Um es bei dieser Gelegenheit einmal deutlich auszusprechen:
- Wir fordern den Einbezug in die Forschung neuer Medikamente, insbesondere der Depotspritze.
- Wir fordern nicht nur das Mitdenken, sondern das Einbeziehen insbesondere von Frauen, Trans- und non-binäre-Menschen in die Forschung.
- Wir fordern die Erforschung eines Impfstoffes gegen den HI-Virus.
- Wir fordern die Abschaffung von Diskriminierung im Gesundheitswesen, die es auch heute noch gibt.
Und das sind nur einige unserer Forderungen, die hier beispielhaft genannt sein sollen.
Ja, vielleicht rennen wir mit diesen Forderungen bei Ihnen offene Türen ein. Wenn dem so ist, dann helfen Sie uns, dass sich hier etwas verändert. Und lassen Sie während der nun beginnenden drei Tage, so gut wie möglich, uns gegenseitig kennenlernen, damit wir gemeinsam etwas verändern können.

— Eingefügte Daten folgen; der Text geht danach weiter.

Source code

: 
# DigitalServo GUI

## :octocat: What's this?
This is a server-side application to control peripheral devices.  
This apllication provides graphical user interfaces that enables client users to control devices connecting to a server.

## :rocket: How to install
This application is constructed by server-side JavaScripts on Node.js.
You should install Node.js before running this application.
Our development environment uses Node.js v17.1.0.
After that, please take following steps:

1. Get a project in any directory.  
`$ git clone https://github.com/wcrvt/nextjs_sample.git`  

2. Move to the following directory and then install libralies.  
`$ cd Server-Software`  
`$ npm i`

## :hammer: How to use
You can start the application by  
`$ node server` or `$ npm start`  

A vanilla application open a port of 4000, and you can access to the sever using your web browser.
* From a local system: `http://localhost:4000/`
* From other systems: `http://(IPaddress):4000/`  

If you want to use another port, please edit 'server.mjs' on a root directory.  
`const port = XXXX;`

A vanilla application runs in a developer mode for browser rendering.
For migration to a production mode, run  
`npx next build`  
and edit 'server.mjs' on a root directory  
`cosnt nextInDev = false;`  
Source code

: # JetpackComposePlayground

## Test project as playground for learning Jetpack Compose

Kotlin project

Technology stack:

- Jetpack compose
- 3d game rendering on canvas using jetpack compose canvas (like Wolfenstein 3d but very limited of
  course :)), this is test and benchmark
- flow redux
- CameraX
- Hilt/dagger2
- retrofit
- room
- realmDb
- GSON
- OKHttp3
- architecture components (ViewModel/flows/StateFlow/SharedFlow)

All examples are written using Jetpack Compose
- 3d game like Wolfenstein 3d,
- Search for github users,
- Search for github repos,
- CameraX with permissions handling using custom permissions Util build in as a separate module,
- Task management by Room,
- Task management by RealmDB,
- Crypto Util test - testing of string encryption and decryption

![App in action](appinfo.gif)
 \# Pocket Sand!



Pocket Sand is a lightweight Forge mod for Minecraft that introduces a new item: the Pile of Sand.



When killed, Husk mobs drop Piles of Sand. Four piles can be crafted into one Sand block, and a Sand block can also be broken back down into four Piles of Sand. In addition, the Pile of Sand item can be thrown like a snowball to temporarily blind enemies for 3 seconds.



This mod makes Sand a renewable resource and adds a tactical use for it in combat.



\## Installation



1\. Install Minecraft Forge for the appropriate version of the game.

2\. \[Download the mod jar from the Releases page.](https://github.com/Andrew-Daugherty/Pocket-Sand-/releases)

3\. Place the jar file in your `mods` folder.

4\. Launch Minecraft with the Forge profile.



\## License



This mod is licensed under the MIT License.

Der diesjährige DÖAK hat alle in der Vorbereitung und Planung vor besondere Herausforderungen gestellt. Alle hätten einen Präsenz-Kongress bevorzugt. Denn so ein Kongress besteht nicht nur aus Vorträgen, Workshops und Plakaten. Ein Kongress besteht auch aus der Begegnung, dem Austausch „zwischendurch“. Und insbesondere auf dem DÖAK besteht die Möglichkeit des Zusammentreffens aller Fachmenschen. Aber die Pandemie lässt dies nicht zu. So stehen wir alle nun vor der Herausforderung eines digitalen DÖAKs. Lassen Sie uns daraus das Beste machen und jede virtuelle Begegnung, jeden Austausch nutzen und begegnen wir uns, als Fachmenschen im Bereich HIV, auf Augenhöhe, gleichberechtigt.
Was sind das für Zeiten, in denen wir gerade leben – Zeiten, in denen wir gemeinsam das Leben mit HIV weiter verbessern wollen und müssen!